An estimated one in 500 people were infected with coronavirus in England between September 18 and 24, according to new data from the Office for National Statistics (ONS).

The ONS said in recent weeks, “there has been clear evidence of an increase in the number of people testing positive for Covid-19”. Current rates were highest in teenagers and young adults.

There is evidence of higher infection rates in the North West and North East, as well as Yorkshire and the Humber and London.

The ONS found there were around 8,400 new cases per day across England from September 18 to 24, down on the 9,600 in the previous week.

However, Katherine Kent, co-head of analysis for the Covid-19 Infection Survey, said:

While the evidence suggests that the increase in new cases may be levelling off after a sharp rise in August and September, it is too early to be certain at this stage.

Libby Brooks is live-tweeting Nicola Sturgeons afternoon presser.

Updated

Wales amends local lockdown rules to support people who live alone

Amendments to local lockdown rules in Wales are being made to help ease the emotional toll on people who live alone.

Adults living by themselves, including single parents, in areas under local restrictions will be able to form a temporary bubble with another household in their local area under the new rules coming into force on Saturday (3 October)

The change is designed to help protect people living alone from the risk of experiencing loneliness and isolation and will enable to them to meet other people indoors – something, which is ordinarily not allowed unless someone has a reasonable excuse anywhere across Wales. The rule of six will apply to these new single people household bubbles.

Welsh first minister Mark Drakeford, said:

The coronavirus pandemic has taken a huge toll on all of us – we’ve all been through so much this year already.

Many people will have the support of their family at this time but large numbers of people – young and old – live alone. None of us should have to face coronavirus on our own.

Creating temporary bubbles for single people and single parents in local lockdown areas will make sure they have the emotional support they need during this time.

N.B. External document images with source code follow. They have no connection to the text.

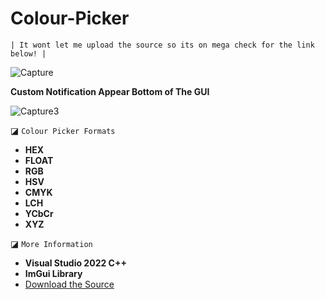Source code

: # Colour-Picker
`| It wont let me upload the source so its on mega check for the link below! |`


![Capture](https://github.com/extortionate/Colour-Picker/assets/131308027/a78b7c52-4930-4e6e-8f6b-1068d18fc753)

**Custom Notification Appear Bottom of The GUI**

![Capture3](https://github.com/extortionate/Colour-Picker/assets/131308027/a3ec7382-4da0-4106-ab8d-f1c33947106e)

◪ `Colour Picker Formats`
* **HEX**
* **FLOAT**
* **RGB**
* **HSV**
* **CMYK**
* **LCH**
* **YCbCr**
* **XYZ**
  
◪ `More Information`
+ **Visual Studio 2022 C++**
+ **ImGui Library**
+ [Download the Source](https://mega.nz/file/Ya0B0TYb#kdpQj6HhjWJIGbYCQ80lNId3TabCZFsx5n_Kxs9OHCQ)
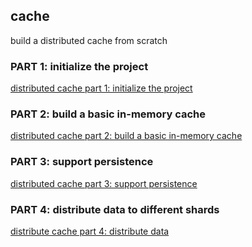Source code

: ## cache

build a distributed cache from scratch

### PART 1: initialize the project
[distributed cache part 1: initialize the project](https://challenai.github.io/contribute/cache/wtfcache1/)

### PART 2: build a basic in-memory cache
[distributed cache part 2: build a basic in-memory cache](https://challenai.github.io/contribute/cache/wtfcache2/)

### PART 3: support persistence
[distributed cache part 3: support persistence](https://challenai.github.io/contribute/cache/wtfcache3/)

### PART 4: distribute data to different shards
[distribute cache part 4: distribute data](https://challenai.github.io/contribute/cache/wtfcache4/)
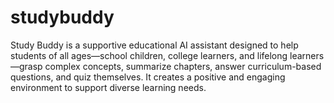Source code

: # studybuddy
Study Buddy is a supportive educational AI assistant designed to help students of all ages—school children, college learners, and lifelong learners—grasp complex concepts, summarize chapters, answer curriculum-based questions, and quiz themselves. It creates a positive and engaging environment to support diverse learning needs.
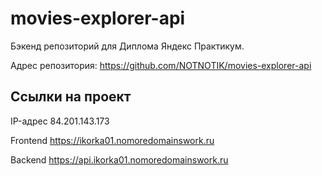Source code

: # movies-explorer-api

Бэкенд репозиторий для Диплома Яндекс Практикум.

Адрес репозитория: https://github.com/NOTNOTIK/movies-explorer-api

## Ссылки на проект

IP-адрес 84.201.143.173

Frontend https://ikorka01.nomoredomainswork.ru

Backend https://api.ikorka01.nomoredomainswork.ru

The Welsh government has carried out the latest 21-day review of the coronavirus regulations but will not be making any major changes to the national rules because of the overall rise in cases across Wales.

However, the government will strengthen enforcement powers for local authorities to fine people who organise house parties and to simplify the process to introduce restrictions on drinking alcohol in public.

Updated

Are UK coronavirus cases rising in your local area and nationally? Check out week-on-week changes across England, Scotland, Wales and Northern Ireland and the latest figures from public health authorities

A hotel manager has been fined 10,000 for breaching coronavirus regulations after hosting a funeral party with over 200 guests, PA reports.

West Midlands Police said it was the first maximum fine they had issued since the new rules were implemented.

The force said the Castle Bromwich Hall Hotel in Solihull has also been banned from holding events until January next year following the large gathering on September 25.

Police received nine calls to report the funeral party and loud music coming from the hotel. The party attendees were dispersed at 9pm.

Some limited evidence Covid-19 incidence rate 'may be levelling off' - ONS

There were an average of 8,400 new Covid-19 infections a day in private households in England between 18 and 24 September, according to the latest estimates from the Office for National Statistics (ONS).

The latest figures, which do not include people staying in hospitals, care homes or other institutional settings, is a slight drop from the estimated 9,600 new infections a day for the period from 13-19 September.

The ONS said there was some “limited evidence” that the incidence rate “may be levelling off following steep increases during August and September”, but uncertainty around the figures means it is too early to say.

Updated

Speaker Lindsay Hoyle says Ferrier’s actions are a 'serious breach' of safety

The Commons Speaker, Sir Lindsay Hoyle, said Margaret Ferrier’s actions were a “serious breach” of safety in parliament and that there will be a “review” of the rules.

He said he learned Ferrier had coronavirus while in the Speaker’s chair at around 4pm on Wednesday. He said the reaction was immediate and “within 20 minutes we were in full swing on what we needed to do to ensure the safety and security of staff and members”.

He told Sky News:

We believed there had been a breach of the law.

People make mistakes but there is something completely different when they act in a reckless manner.

Updated

Boris Johnson is “reluctant to recognise the border” between England and Wales by refusing to prevent people in English local lockdown areas from holidaying in Welsh tourist hotspots, Wales’s first minister Mark Drakeford has said, according to PA Media.

Drakeford has previously asked the prime minister to impose travel restrictions in areas of England with high levels of coronavirus, following concerns people from those areas were able to travel to parts of Wales with much lower rates.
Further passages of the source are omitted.